» **Task prompt**
Each line of the material that mentions the word "with" is to be copied.

--

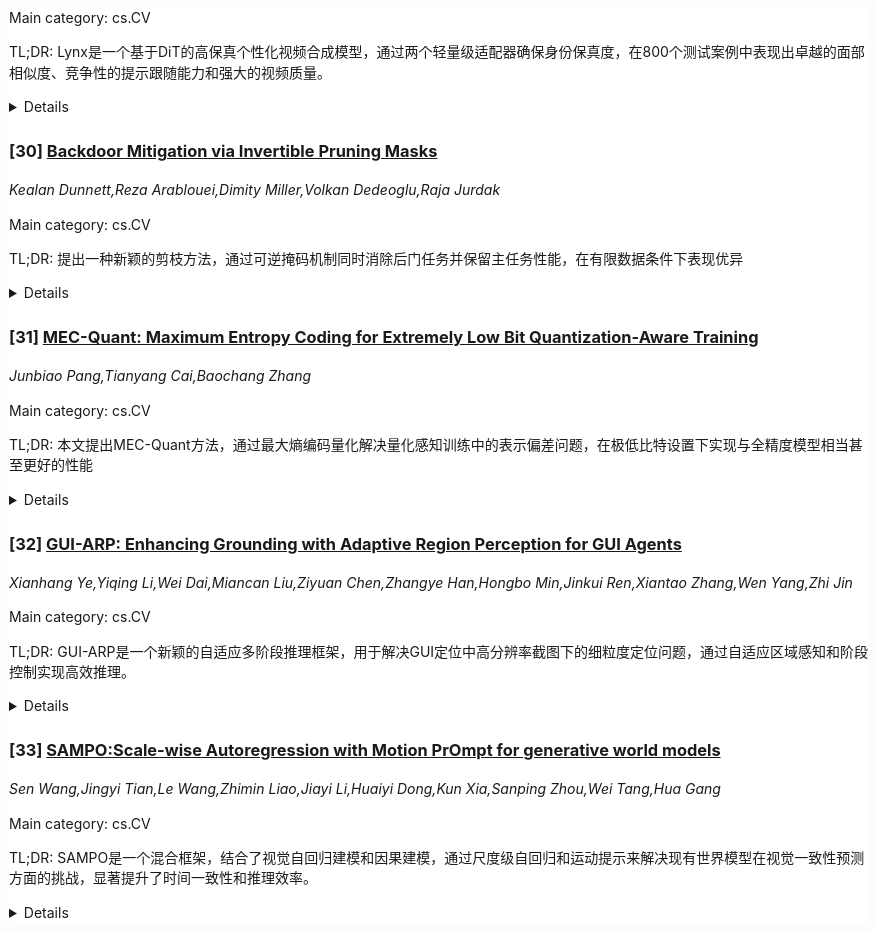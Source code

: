 Main category: cs.CV

TL;DR: Lynx是一个基于DiT的高保真个性化视频合成模型，通过两个轻量级适配器确保身份保真度，在800个测试案例中表现出卓越的面部相似度、竞争性的提示跟随能力和强大的视频质量。


<details><summary>Details</summary></details>


### [30] [Backdoor Mitigation via Invertible Pruning Masks](https://arxiv.org/abs/2509.15497)
*Kealan Dunnett,Reza Arablouei,Dimity Miller,Volkan Dedeoglu,Raja Jurdak*

Main category: cs.CV

TL;DR: 提出一种新颖的剪枝方法，通过可逆掩码机制同时消除后门任务并保留主任务性能，在有限数据条件下表现优异


<details><summary>Details</summary></details>


### [31] [MEC-Quant: Maximum Entropy Coding for Extremely Low Bit Quantization-Aware Training](https://arxiv.org/abs/2509.15514)
*Junbiao Pang,Tianyang Cai,Baochang Zhang*

Main category: cs.CV

TL;DR: 本文提出MEC-Quant方法，通过最大熵编码量化解决量化感知训练中的表示偏差问题，在极低比特设置下实现与全精度模型相当甚至更好的性能


<details><summary>Details</summary></details>


### [32] [GUI-ARP: Enhancing Grounding with Adaptive Region Perception for GUI Agents](https://arxiv.org/abs/2509.15532)
*Xianhang Ye,Yiqing Li,Wei Dai,Miancan Liu,Ziyuan Chen,Zhangye Han,Hongbo Min,Jinkui Ren,Xiantao Zhang,Wen Yang,Zhi Jin*

Main category: cs.CV

TL;DR: GUI-ARP是一个新颖的自适应多阶段推理框架，用于解决GUI定位中高分辨率截图下的细粒度定位问题，通过自适应区域感知和阶段控制实现高效推理。


<details><summary>Details</summary></details>


### [33] [SAMPO:Scale-wise Autoregression with Motion PrOmpt for generative world models](https://arxiv.org/abs/2509.15536)
*Sen Wang,Jingyi Tian,Le Wang,Zhimin Liao,Jiayi Li,Huaiyi Dong,Kun Xia,Sanping Zhou,Wei Tang,Hua Gang*

Main category: cs.CV

TL;DR: SAMPO是一个混合框架，结合了视觉自回归建模和因果建模，通过尺度级自回归和运动提示来解决现有世界模型在视觉一致性预测方面的挑战，显著提升了时间一致性和推理效率。


<details><summary>Details</summary></details>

--

» **Solution to the problem**
### [32] [GUI-ARP: Enhancing Grounding with Adaptive Region Perception for GUI Agents](https://arxiv.org/abs/2509.15532)
### [33] [SAMPO:Scale-wise Autoregression with Motion PrOmpt for generative world models](https://arxiv.org/abs/2509.15536)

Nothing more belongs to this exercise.